#### [AIM OF THE TASK]
The word "location" may appear in lines of the data below. Say how many lines hold it, giving only the number.

# # # # # # #

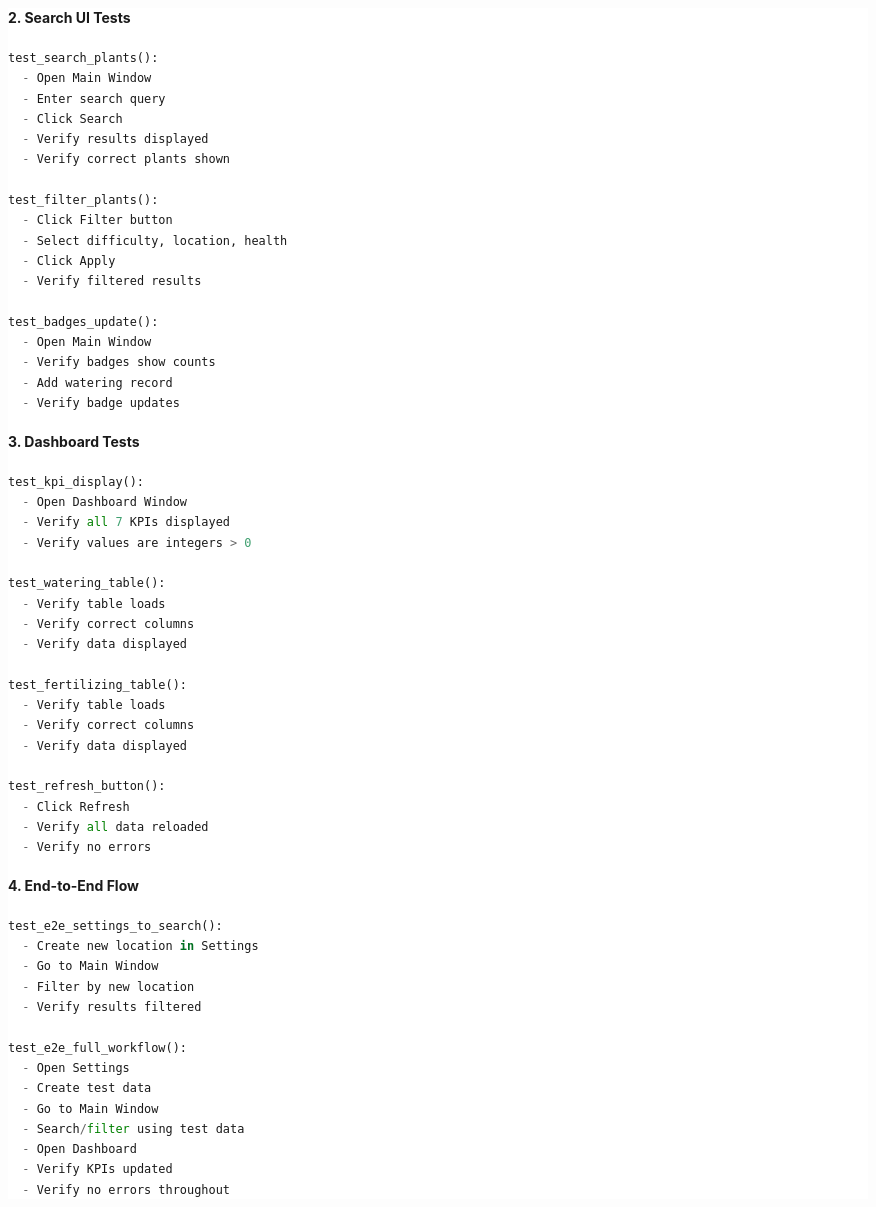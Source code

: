 #### 2. Search UI Tests
```python
test_search_plants():
  - Open Main Window
  - Enter search query
  - Click Search
  - Verify results displayed
  - Verify correct plants shown

test_filter_plants():
  - Click Filter button
  - Select difficulty, location, health
  - Click Apply
  - Verify filtered results

test_badges_update():
  - Open Main Window
  - Verify badges show counts
  - Add watering record
  - Verify badge updates
```

#### 3. Dashboard Tests
```python
test_kpi_display():
  - Open Dashboard Window
  - Verify all 7 KPIs displayed
  - Verify values are integers > 0

test_watering_table():
  - Verify table loads
  - Verify correct columns
  - Verify data displayed

test_fertilizing_table():
  - Verify table loads
  - Verify correct columns
  - Verify data displayed

test_refresh_button():
  - Click Refresh
  - Verify all data reloaded
  - Verify no errors
```

#### 4. End-to-End Flow
```python
test_e2e_settings_to_search():
  - Create new location in Settings
  - Go to Main Window
  - Filter by new location
  - Verify results filtered

test_e2e_full_workflow():
  - Open Settings
  - Create test data
  - Go to Main Window
  - Search/filter using test data
  - Open Dashboard
  - Verify KPIs updated
  - Verify no errors throughout
```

# # # # # # #

#### [EXERCISE SOLUTION]
3